Usually I start a new walking season by climbing a relatively easy hill. This year however I’ve broken that long-standing ‘tradition’, for one, very simple reason: I’m on my holidays in a place far from any substantial hills and with very limited means of travelling.  But this area isn’t short of walking possibilities. One of the longest is the green path running from Szprotawa through Żagań to Gorzupia, a small village north of the latter town.

Because of its length I decided to cover it in two stages, starting from either end and finishing in the town of Żagań. It meant that as I was going back home I didn’t have to wait a long time for a bus.

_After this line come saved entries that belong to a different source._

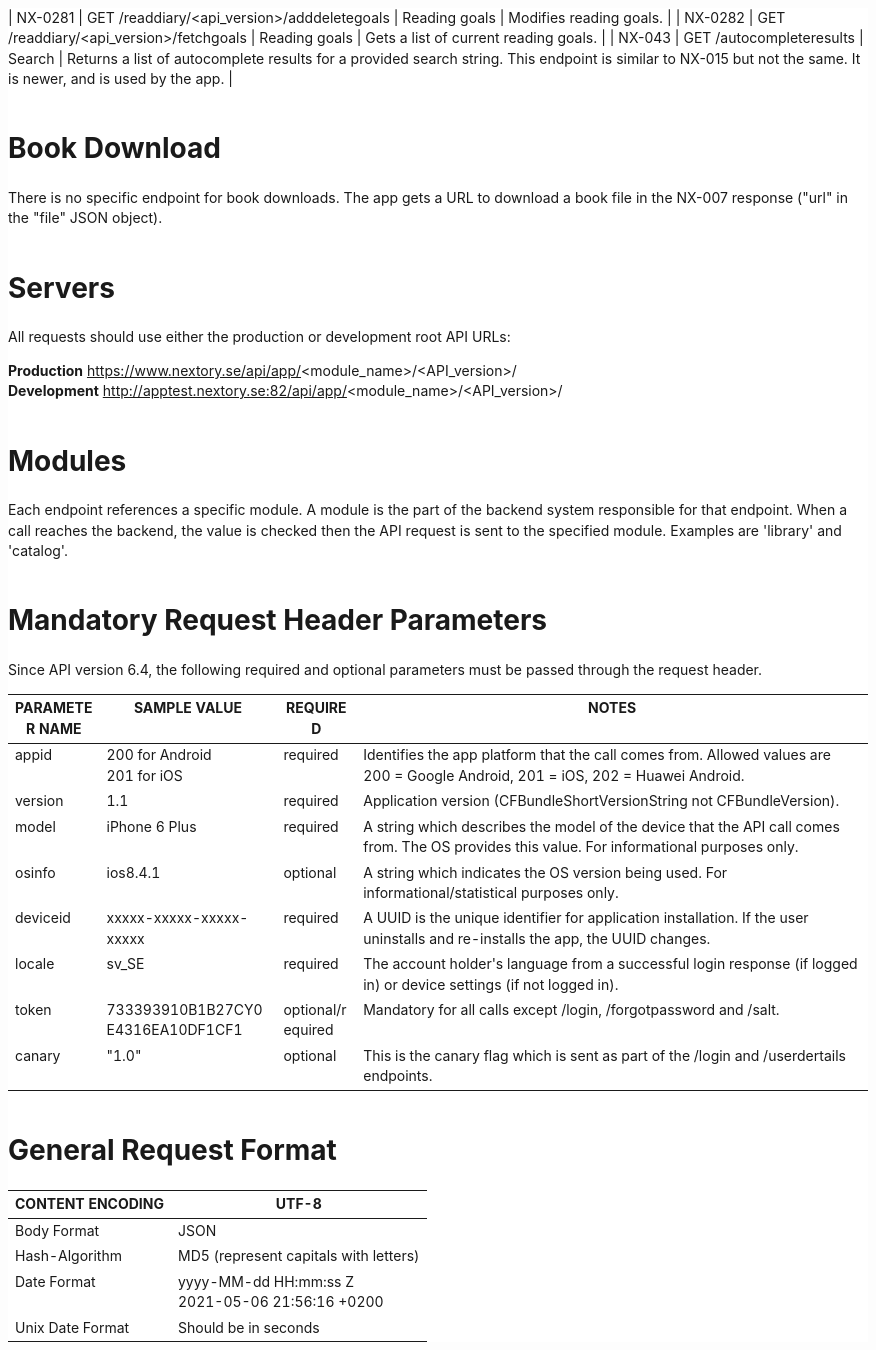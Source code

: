 | NX-0281  | GET /readdiary/<api_version>/adddeletegoals     | Reading goals             | Modifies reading goals.                                                                                                                                                                                                                         |
| NX-0282  | GET /readdiary/<api_version>/fetchgoals         | Reading goals             | Gets a list of current reading goals.                                                                                                                                                                                                           |
| NX-043   | GET /autocompleteresults                        | Search                    | Returns a list of autocomplete results for a provided search string. This endpoint is similar to NX-015 but not the same. It is newer, and is used by the app.                                                                                                                                                                             |
# Book Download
There is no specific endpoint for book downloads. The app gets a URL to download a book file in the NX-007 response ("url" in the "file" JSON object).

# Servers
All requests should use either the production or development root API URLs:

**Production** https://www.nextory.se/api/app/<module_name>/<API_version>/<br>
**Development** http://apptest.nextory.se:82/api/app/<module_name>/<API_version>/

# Modules
Each endpoint references a specific module. A module is the part of the backend system responsible for that endpoint. When a call reaches the backend, the value is checked then the API request is sent to the specified module. Examples are 'library' and 'catalog'.

# Mandatory Request Header Parameters
Since API version 6.4, the following required and optional parameters must be passed through the request header.

| PARAMETER NAME | SAMPLE VALUE                     | REQUIRED          | NOTES                                                                                                                         |
|----------------|----------------------------------|-------------------|-------------------------------------------------------------------------------------------------------------------------------|
| appid          | 200 for Android<br>201 for iOS   | required          | Identifies the app platform that the call comes from. Allowed values are 200 = Google Android, 201 = iOS, 202 = Huawei Android.                                                                                                                              |
| version        | 1.1                              | required          | Application version (CFBundleShortVersionString not CFBundleVersion).                                                         |
| model          | iPhone 6 Plus                    | required          | A string which describes the model of the device that the API call comes from. The OS provides this value. For informational purposes only.                                                                                                                              |
| osinfo         | ios8.4.1                         | optional          | A string which indicates the OS version being used. For informational/statistical purposes only.                                                                                                                              |
| deviceid       | xxxxx-xxxxx-xxxxx-xxxxx          | required          | A UUID is the unique identifier for application installation. If the user uninstalls and re-installs the app, the UUID changes. |
| locale         | sv_SE                            | required          | The account holder's language from a successful login response (if logged in) or device settings (if not logged in).                    |
| token          | 733393910B1B27CY0E4316EA10DF1CF1 | optional/required | Mandatory for all calls except /login, /forgotpassword and /salt.                                                    |
| canary         | "1.0"                            | optional          | This is the canary flag which is sent as part of the /login and /userdertails endpoints.                                                      |

# General Request Format

| CONTENT ENCODING | UTF-8                                              |
|------------------|----------------------------------------------------|
| Body Format      | JSON                                               |
| Hash-Algorithm   | MD5 (represent capitals with letters)              |
| Date Format      | yyyy-MM-dd HH:mm:ss Z<br>2021-05-06 21:56:16 +0200 |
| Unix Date Format | Should be in seconds                               |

Walking in Poland is a relatively simple affair regarding navigation. Designated routes are marked, and walking along doesn’t require anything more than good eyesight to spot the marks, usually painted on vertical object, like tree trunks, telegraph poles or signposts. However sometimes greater attention is required – I managed to miss one stretch running through the town of Małomice.

Both beginnings were pretty similar: about a 20 minute long ride on the bus, full of doubts (myself, not the bus) because of rather discouraging weather conditions. Each time the weather eventually turned very nice, though on the first walk through about a 30-45 minutes long spell of rain.

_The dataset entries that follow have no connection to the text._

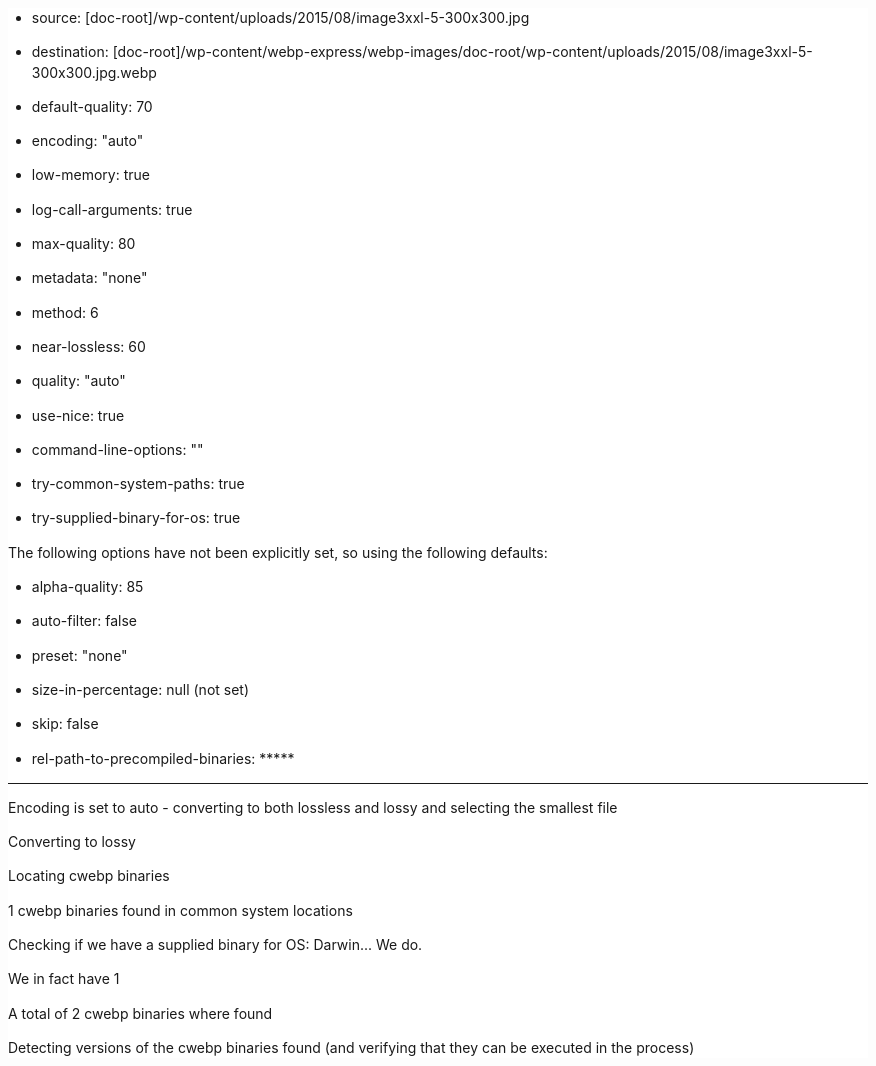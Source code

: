 - source: [doc-root]/wp-content/uploads/2015/08/image3xxl-5-300x300.jpg

- destination: [doc-root]/wp-content/webp-express/webp-images/doc-root/wp-content/uploads/2015/08/image3xxl-5-300x300.jpg.webp

- default-quality: 70

- encoding: "auto"

- low-memory: true

- log-call-arguments: true

- max-quality: 80

- metadata: "none"

- method: 6

- near-lossless: 60

- quality: "auto"

- use-nice: true

- command-line-options: ""

- try-common-system-paths: true

- try-supplied-binary-for-os: true


The following options have not been explicitly set, so using the following defaults:

- alpha-quality: 85

- auto-filter: false

- preset: "none"

- size-in-percentage: null (not set)

- skip: false

- rel-path-to-precompiled-binaries: *****

------------


Encoding is set to auto - converting to both lossless and lossy and selecting the smallest file


Converting to lossy

Locating cwebp binaries

1 cwebp binaries found in common system locations

Checking if we have a supplied binary for OS: Darwin... We do.

We in fact have 1

A total of 2 cwebp binaries where found

Detecting versions of the cwebp binaries found (and verifying that they can be executed in the process)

The Green Path runs mostly through woodlands, sometimes through villages or along public roads. The main geographical feature along the path is the river Bóbr (Beaver), though not always in the immediate vicinity; it’s particularly distant between the suburbs of Szprotawa and the village of Trzebów.

The route lacks breathtaking vistas; the main joy is that of walking under the blue sky (mostly) through the green woodlands and fields, with a prospect of good food and rest at the end of the walk.